For reasons both of uniformity and expertise, the Court has decided that the doctrine of primary jurisdiction should be utilized in the instant case. Petitioner maintains that its charter prohibits involvement in the insurance business. Surely the Federal Home Loan Bank Board, which issued petitioner's charter, is best able to determine what that charter, which is not before the Court, does permit and prohibit. The Board is also responsible for the drafting, adopting, and enforcing of those regulations pertaining to federal savings and loan institutions, and it is able to promote a uniformity and consistency which is beyond this Court's control. Hence, staying its jurisdiction and holding the case in abeyance, the Court will forego further action until the Bank Board makes an initial ruling as to whether federal regulations or state insurance law, pursuant to the McCarran-Ferguson Act, govern petitioner's rights and liabilities.
The Court anticipates petitioner's dissatisfaction with a decision that neither enjoins the pending state proceedings nor forces respondents to present their allegations before the Federal Home Loan Bank Board. Nevertheless, the Court, particularly in view of recent case law development, refuses to issue the requested injunction. While the United States Supreme Court has only specifically addressed federal court interference in state criminal proceedings, it has indicated that a federal court should not enjoin state administrative proceedings unless such proceedings are characterized by harassment or bad faith. Younger v. Harris, 401 U.S. 37, 91 S. Ct. 746, 27 L. Ed. 2d 669 (1971); Huffman v. Pursue, Ltd., 420 U.S. 592, 95 S. Ct. 1200, 43 L. Ed. 2d 482 (1975). Not only are harassment and bad faith herein absent, but the Court fails to find that petitioner will suffer the requisite "irreparable injury." F.R.Civ.P. 65. It cannot be presumed that the state court *997 will not properly determine that respondents' action is at least initially controlled by the federal savings and loan regulations. Indeed, recognizing that such federal regulations do initially control, the state court would apparently attain the same end herein reached. That is, invoking the exhaustion of remedies doctrine, the state court could determine that respondent Commissioner must first avail himself to administrative remedy with the Federal Home Loan Bank Board. See Kaski, supra, 240 N.W.2d at 373-74; People v.

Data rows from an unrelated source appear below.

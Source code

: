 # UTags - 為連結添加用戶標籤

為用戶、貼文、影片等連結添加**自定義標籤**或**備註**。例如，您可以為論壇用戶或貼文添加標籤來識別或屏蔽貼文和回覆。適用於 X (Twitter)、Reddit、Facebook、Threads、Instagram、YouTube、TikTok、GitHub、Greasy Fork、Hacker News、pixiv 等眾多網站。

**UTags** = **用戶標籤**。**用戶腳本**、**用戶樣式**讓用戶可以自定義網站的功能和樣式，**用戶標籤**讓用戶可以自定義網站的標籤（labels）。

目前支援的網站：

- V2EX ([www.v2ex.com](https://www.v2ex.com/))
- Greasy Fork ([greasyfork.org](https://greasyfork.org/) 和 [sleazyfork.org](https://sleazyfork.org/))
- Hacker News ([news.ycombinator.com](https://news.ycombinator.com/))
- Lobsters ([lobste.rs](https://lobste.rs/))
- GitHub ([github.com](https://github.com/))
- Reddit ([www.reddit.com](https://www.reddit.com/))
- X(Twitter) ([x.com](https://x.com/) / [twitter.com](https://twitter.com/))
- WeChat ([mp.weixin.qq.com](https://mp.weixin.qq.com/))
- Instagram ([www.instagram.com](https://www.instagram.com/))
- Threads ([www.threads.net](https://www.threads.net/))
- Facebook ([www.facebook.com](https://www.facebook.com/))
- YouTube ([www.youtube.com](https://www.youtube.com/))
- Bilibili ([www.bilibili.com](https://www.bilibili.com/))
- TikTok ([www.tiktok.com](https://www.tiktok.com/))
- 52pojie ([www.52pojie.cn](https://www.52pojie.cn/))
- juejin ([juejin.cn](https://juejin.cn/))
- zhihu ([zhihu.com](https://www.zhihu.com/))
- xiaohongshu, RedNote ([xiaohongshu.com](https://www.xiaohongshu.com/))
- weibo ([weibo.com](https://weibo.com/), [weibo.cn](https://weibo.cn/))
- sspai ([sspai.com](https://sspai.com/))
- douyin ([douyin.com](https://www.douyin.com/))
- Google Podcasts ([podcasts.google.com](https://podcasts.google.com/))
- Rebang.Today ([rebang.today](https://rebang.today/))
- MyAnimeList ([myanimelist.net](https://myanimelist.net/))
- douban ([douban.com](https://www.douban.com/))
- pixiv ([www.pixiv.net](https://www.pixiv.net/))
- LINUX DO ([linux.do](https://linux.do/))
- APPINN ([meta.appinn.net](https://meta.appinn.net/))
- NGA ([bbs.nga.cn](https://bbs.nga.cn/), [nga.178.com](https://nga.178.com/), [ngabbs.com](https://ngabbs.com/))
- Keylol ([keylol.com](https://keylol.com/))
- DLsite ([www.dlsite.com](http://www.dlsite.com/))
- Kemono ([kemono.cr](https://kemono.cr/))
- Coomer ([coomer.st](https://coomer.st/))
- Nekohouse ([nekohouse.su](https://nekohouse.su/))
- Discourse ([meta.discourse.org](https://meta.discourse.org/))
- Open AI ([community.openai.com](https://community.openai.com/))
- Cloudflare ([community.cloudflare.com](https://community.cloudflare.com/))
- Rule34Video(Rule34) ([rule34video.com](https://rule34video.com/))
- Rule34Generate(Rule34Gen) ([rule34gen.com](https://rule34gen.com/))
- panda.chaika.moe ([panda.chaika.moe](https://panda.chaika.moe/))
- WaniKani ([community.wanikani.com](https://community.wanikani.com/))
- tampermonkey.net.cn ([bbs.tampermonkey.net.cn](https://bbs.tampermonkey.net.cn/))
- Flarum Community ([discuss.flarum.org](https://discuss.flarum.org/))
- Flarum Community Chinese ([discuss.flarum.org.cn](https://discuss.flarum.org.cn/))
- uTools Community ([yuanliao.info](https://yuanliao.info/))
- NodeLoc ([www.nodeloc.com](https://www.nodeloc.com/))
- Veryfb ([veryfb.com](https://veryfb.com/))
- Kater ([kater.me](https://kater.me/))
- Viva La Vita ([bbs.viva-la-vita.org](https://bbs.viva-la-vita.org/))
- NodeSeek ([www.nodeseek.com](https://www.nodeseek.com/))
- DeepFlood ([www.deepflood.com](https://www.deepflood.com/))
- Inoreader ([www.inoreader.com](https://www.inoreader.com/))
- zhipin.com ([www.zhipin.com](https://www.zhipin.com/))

Coast Federal Savings & Loan Ass'n, 98 F. Supp. 311, 317 (S.D.Cal.1951).
Accordingly, for the reasons heretofore stated,
IT IS ORDERED, ADJUDGED AND DECREED that while this Court has jurisdiction to act upon or review the above-entitled case, it will stay its jurisdiction and hold this case in abeyance pending the initiation and conclusion of the appropriate administrative proceeding before the Federal Home Loan Bank Board.